Regardless of the presence or absence of security risks, employees in many places now carry lots of clout around choosing which smartphones and other gadgets to use, according to a spate of new research.
Information technology (IT) departments still dominate decisions involving traditional desktop PCs. Yet users are wielding much more influence over choices of smartphones, tablets, and notebooks, say results of a survey of 400 IT managers conducted by IDG Research.
Around 66% of respondents said users at their companies are either “making or involved in” decisions around smartphones. Another 52% said the same about netbooks, and 51% about tablets, according to the report, which was commissioned by RSA, the Security Division of EMC.
“Companies are starting to recognize that users will continue to invest in their own mobile devices, regardless of what is issued to them,” noted Michael A. Cuthwaite, CIO for Elysian Group Inc.
Few Incidents, but Security Managers Fret
Still, security managers worry. In another survey, done among security pros for the RSA Conference, 93% answered “Yes” when asked whether allowing employees to connect personal mobile devices to the corporate network poses a security threat. However, less than 2% reported a “serious incident” resulting from an employee’s use of a mobile device.
On the other hand, other research suggests that many employees either don’t abide by company security policies or aren’t aware of them.

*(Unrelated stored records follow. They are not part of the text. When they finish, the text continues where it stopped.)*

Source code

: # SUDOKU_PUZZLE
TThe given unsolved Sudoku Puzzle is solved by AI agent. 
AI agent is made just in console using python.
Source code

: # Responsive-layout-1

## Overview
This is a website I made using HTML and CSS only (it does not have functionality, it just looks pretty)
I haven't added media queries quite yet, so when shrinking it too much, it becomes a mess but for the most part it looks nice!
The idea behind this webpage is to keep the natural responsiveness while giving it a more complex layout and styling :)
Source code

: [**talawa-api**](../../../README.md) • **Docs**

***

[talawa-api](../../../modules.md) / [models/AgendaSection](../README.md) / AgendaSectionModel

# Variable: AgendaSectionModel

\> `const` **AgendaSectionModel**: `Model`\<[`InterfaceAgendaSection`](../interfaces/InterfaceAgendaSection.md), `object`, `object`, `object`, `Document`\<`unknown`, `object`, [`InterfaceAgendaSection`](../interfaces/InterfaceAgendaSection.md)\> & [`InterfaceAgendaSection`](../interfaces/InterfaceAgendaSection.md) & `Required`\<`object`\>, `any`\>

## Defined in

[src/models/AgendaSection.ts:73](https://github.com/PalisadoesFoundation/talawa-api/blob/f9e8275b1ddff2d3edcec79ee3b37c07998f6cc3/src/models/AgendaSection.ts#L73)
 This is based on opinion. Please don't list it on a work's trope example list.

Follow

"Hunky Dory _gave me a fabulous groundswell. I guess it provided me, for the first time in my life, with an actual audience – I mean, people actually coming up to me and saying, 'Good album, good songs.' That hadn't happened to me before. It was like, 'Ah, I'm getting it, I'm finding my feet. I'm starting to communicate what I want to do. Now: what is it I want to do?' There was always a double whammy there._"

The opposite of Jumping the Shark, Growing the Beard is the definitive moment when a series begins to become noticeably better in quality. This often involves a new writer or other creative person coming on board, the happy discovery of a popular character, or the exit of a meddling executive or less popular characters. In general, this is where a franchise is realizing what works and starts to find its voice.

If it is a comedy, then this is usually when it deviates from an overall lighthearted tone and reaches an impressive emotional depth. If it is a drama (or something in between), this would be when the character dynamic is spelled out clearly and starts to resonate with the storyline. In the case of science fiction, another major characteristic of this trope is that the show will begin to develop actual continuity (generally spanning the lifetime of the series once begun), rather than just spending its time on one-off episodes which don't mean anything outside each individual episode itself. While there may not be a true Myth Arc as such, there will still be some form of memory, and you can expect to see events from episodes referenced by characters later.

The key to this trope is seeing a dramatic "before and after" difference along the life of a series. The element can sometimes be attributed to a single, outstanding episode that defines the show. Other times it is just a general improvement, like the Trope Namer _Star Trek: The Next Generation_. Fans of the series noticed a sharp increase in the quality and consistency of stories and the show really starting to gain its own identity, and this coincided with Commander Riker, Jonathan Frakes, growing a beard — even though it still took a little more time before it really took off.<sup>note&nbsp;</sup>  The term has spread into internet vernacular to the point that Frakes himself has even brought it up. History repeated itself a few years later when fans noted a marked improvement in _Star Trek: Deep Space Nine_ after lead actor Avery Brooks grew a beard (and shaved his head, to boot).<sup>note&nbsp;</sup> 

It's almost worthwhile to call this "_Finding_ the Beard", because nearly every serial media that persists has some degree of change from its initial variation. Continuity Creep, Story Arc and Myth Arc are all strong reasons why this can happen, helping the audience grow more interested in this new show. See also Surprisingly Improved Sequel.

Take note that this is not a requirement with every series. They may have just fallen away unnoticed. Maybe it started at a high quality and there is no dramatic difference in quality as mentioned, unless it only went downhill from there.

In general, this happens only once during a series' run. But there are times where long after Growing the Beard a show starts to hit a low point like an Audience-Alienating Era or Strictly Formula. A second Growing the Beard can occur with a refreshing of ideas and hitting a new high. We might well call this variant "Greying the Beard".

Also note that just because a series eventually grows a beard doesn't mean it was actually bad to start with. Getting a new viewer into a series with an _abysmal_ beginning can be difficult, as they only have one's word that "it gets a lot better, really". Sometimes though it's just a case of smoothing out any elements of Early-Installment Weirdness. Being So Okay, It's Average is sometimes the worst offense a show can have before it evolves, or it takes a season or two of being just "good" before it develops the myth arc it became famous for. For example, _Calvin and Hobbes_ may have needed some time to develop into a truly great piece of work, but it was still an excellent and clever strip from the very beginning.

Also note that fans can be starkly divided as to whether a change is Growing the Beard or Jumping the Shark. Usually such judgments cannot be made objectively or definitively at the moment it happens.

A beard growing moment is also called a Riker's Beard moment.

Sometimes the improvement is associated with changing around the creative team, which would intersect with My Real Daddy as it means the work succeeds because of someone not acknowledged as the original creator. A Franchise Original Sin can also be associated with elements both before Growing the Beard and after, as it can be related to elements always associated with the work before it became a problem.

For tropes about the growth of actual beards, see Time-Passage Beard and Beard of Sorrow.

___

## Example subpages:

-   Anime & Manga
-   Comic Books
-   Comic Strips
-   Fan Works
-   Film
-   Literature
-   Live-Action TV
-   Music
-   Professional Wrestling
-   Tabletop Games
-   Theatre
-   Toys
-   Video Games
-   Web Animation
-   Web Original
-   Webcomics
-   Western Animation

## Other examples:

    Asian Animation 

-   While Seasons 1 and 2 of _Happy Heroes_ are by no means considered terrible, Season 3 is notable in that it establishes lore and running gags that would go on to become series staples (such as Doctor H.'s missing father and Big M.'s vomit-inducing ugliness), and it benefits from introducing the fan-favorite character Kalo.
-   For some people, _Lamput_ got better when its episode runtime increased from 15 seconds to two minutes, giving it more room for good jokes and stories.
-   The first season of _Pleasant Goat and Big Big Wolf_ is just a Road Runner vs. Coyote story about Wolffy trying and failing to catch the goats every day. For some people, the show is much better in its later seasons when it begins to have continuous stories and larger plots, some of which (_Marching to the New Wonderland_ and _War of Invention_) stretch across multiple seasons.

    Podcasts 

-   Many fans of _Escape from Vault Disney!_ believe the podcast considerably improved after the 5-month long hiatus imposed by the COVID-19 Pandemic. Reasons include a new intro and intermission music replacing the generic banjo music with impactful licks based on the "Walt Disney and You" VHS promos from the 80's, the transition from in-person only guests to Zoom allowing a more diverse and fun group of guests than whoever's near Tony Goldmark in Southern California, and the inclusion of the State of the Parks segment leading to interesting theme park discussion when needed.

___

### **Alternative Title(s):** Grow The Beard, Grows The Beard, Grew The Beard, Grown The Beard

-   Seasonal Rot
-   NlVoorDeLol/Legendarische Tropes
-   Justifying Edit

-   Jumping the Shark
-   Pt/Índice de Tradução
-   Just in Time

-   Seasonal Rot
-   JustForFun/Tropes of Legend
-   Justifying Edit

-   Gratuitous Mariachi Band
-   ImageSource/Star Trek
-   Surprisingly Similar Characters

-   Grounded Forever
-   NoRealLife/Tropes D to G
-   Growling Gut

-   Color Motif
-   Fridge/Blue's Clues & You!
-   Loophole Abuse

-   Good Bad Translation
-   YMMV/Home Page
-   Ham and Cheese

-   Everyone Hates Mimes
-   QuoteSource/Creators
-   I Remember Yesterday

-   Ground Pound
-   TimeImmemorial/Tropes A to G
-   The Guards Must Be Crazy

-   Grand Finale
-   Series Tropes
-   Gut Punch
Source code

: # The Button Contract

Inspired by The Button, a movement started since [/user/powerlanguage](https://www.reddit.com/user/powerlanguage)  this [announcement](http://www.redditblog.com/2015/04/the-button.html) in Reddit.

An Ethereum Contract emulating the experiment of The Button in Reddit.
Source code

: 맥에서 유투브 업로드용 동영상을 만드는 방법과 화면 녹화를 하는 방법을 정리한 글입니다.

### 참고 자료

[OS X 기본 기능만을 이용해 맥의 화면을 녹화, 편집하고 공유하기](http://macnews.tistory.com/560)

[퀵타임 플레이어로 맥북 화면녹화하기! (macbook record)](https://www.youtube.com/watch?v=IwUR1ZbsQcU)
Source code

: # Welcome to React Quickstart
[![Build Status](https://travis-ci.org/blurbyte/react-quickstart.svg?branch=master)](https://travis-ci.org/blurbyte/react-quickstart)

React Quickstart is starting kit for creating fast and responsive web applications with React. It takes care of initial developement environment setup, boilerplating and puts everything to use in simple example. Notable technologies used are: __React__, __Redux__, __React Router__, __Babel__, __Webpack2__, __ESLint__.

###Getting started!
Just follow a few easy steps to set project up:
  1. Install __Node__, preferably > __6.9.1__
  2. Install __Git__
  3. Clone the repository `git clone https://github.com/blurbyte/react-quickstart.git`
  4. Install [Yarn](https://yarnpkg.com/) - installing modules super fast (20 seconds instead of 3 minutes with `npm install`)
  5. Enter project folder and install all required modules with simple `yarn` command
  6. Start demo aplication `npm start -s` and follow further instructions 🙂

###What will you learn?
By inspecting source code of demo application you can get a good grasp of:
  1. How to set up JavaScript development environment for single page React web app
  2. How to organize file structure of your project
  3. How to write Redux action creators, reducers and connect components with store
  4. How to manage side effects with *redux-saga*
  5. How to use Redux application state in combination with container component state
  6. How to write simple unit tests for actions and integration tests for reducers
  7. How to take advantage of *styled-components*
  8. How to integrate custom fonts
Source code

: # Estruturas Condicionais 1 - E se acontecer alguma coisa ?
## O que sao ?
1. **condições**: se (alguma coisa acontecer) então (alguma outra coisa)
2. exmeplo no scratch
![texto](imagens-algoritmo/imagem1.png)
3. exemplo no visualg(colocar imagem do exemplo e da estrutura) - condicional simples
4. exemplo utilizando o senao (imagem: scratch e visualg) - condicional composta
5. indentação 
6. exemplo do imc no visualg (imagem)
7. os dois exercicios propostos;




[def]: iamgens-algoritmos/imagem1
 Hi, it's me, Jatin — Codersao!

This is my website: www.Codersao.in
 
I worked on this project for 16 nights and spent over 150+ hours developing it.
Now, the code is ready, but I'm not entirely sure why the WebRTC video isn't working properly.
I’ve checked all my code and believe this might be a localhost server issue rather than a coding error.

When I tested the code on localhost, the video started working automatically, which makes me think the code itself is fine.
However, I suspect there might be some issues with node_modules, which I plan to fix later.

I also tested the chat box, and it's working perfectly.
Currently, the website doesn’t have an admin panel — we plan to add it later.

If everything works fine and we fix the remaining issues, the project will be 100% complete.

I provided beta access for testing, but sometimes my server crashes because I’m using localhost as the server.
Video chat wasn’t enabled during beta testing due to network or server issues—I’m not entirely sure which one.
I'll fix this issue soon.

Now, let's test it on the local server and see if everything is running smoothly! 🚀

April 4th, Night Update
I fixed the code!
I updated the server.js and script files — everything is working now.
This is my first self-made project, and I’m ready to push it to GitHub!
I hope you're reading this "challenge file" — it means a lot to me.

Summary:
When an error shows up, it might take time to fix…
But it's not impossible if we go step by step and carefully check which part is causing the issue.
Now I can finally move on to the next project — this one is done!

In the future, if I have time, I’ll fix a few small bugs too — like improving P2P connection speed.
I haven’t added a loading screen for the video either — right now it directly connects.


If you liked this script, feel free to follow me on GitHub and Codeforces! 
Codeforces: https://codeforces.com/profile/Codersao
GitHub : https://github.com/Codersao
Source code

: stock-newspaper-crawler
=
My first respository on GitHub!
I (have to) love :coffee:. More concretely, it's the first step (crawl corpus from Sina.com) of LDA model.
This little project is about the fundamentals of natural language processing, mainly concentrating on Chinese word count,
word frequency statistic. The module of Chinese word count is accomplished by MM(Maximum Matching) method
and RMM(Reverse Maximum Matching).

A third survey, conducted by IDC and commissioned by Unisys, found that 96% of employees in the country of New Zealand are using at least one self-purchased device at work.
Employees are bringing in their own phones, netbooks, digital cameras, and video, music, and GPS gadgets, according to an account in the New Zealand Herald.
A total of 53% of the employees in the survey said they could attach personal devices to their workplace networks, whereas only 45% of employers said this was allowable.
Also, 37% of employees said that they thought downloading audio files not related to work was acceptable, but only 25% of employers said this was permissible by their company.